Many people find history boring, but I bet many of them would change their minds if they learned Russian history.
History education in the United States often focuses on American history and Western European history because they influence our culture the most. Russian history is often ignored. But it’s a shame that Russian history isn't taught as part of the canon because it has a unique and rich history of controversial figures, tragic figures, the best literature known to mankind, and tough lessons from history that we all need to learn.
Russia Is Home to Some of the Greatest Writers in History
Russians are known for their love of the arts. Though they’re famous for music and ballet, Russia is most famous for producing some of the greatest writers in history.
Born in 1828, Leo Tolstoy is the author of some of the greatest epic novels of all time, like War and Peace and Anna Karenina. Both novels were written in the latter half of Tolstoy’s life in the 1860s and 1870s. Both are just as relevant today as they were in the 19th century and are worth the read despite their hefty weight and complex themes. Tolstoy died in 1910 at 82 years old.
“All happy families are alike, but every unhappy family is unhappy in its own way.” — Tolstoy, Anna Karenina
Born in 1821, Dostoevsky’s most famous novels include Crime and Punishment, The Idiot, The Brothers Karamazov, and Demons. Most of his work consists of themes related to psychology, philosophy, and morality. His novels aren’t as heavy as Tolstoy’s but still explore complex themes and are worth the read. Dostoevsky died in 1881 at 59 years old.

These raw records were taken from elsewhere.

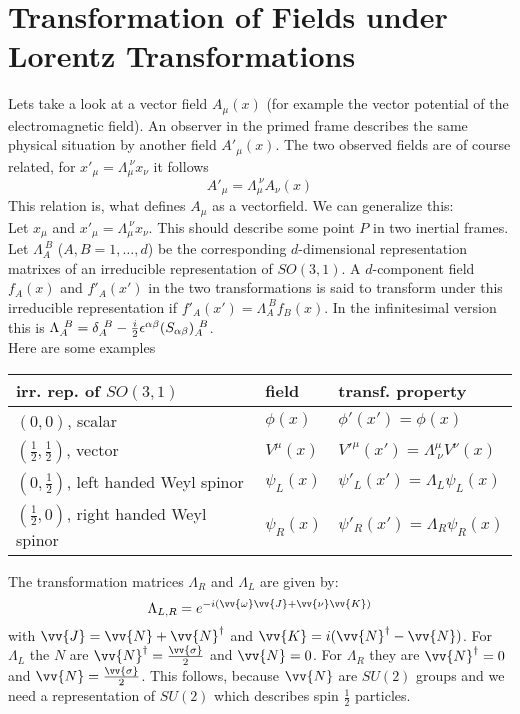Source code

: \section{Transformation of Fields under Lorentz Transformations}
Lets take a look at a vector field $A_\mu(x)$ (for example the vector potential of the electromagnetic field). An observer in the primed frame describes the same physical situation by another field $A'_\mu(x)$. The two observed fields are of course related, for $x'_\mu = \Lambda_\mu^{~\nu}x_\nu$ it follows
\[A'_\mu = \Lambda_\mu^{~\nu}A_\nu(x)\]
This relation is, what defines $A_\mu$ as a vectorfield. We can generalize this:\\
Let $x_\mu$ and $x'_\mu = \Lambda_\mu^{~\nu} x_\nu$. This should describe some point $P$ in two inertial frames. Let $\Lambda_A^{~B}$ ($A,B = 1, \ldots, d$) be the corresponding $d$-dimensional representation matrixes of an irreducible representation of $SO(3,1)$. A $d$-component field $f_A(x)$ and $f'_A(x')$ in the two transformations is said to transform under this irreducible representation if $f'_A(x') = \Lambda_A^{~B} f_B(x)$. In the infinitesimal version this is $\Lambda_A^{~B} = \delta_A^{~B} - \frac{i}{2} \epsilon^{\alpha \beta}(S_{\alpha\beta})_A^{~B}$.\\
Here are some examples
\begin{table}[H]
\begin{tabular}{lll}
irr. rep. of $SO(3,1)$ & field & transf. property\\
\midrule
$\left(0, 0\right)$, scalar & $\phi(x)$ & $\phi'(x') = \phi(x)$\\
$\left(\frac{1}{2}, \frac{1}{2}\right)$, vector & $V^\mu(x)$ & $V'^\mu(x') = \Lambda^\mu_{~\nu}V^\nu(x)$\\
$\left(0,\frac{1}{2}\right)$, left handed Weyl spinor & $\psi_L(x)$ & $\psi'_L(x') = \Lambda_L \psi_L(x)$\\
$\left(\frac{1}{2}, 0 \right)$, right handed Weyl spinor & $\psi_R(x)$ & $\psi'_R(x') = \Lambda_R \psi_R(x)$\\
\end{tabular}
\end{table}
The transformation matrices $\Lambda_R$ and $\Lambda_L$ are given by:
\[\Lambda_{L,R} = e^{-i(\vv{\omega}\vv{J} + \vv{\nu}\vv{K})}\]
with $\vv{J} = \vv{N} + \vv{N}^\dagger$ and $\vv{K} = i (\vv{N}^\dagger - \vv{N})$. For $\Lambda_L$ the $N$ are $\vv{N}^\dagger = \frac{\vv{\sigma}}{2}$ and $\vv{N} = 0$. For $\Lambda_R$ they are $\vv{N}^\dagger = 0$ and $\vv{N} = \frac{\vv{\sigma}}{2}$. This follows, because $\vv{N}$ are $SU(2)$ groups and we need a representation of $SU(2)$ which describes spin $\frac{1}{2}$ particles.\\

Known as the founder of modern Russian literature and also considered to be Russia’s greatest poet, Aleksandr Pushkin was born in 1799. His style of writing helped influence the modern Russian language, and his most famous works are Boris Godonov, Eugene Onegin, and The Bronze Horseman. Unlike Tolstoy and Dostoevsky, his work is easier to read, and he has written some of the most beautiful love poems in modern poetry. He died in 1837 at 37 years old.
“I loved you; even now I must confess, / Some embers of my love their fire retain; / But do not let it cause you more distress, / I do not want to sadden you again.”
Russia Is Home to Some of the Most Interesting Stories in History
History is full of colorful and complex characters who are often stranger than fiction. From the bizarre to the tragic, Russia is home to some of the most fascinating political figures in history.
Ivan the Terrible
Before Stalin’s (more on him later) reign of terror in the mid-20th century, Ivan the Terrible terrorized Russia for nearly four decades in the 16th century. He was crowned tsar in 1547, and his paranoia and mental instability helped him live up to his nickname.
Though his ruthlessness helped Russia expand geographically and establish a stronger government, it also made being around him an absolute nightmare. His own family wasn’t safe from his violent outbursts, for he truly lived up to his nickname “the terrible” by killing his own son in 1581 during an argument over a dress his daughter-in-law was wearing.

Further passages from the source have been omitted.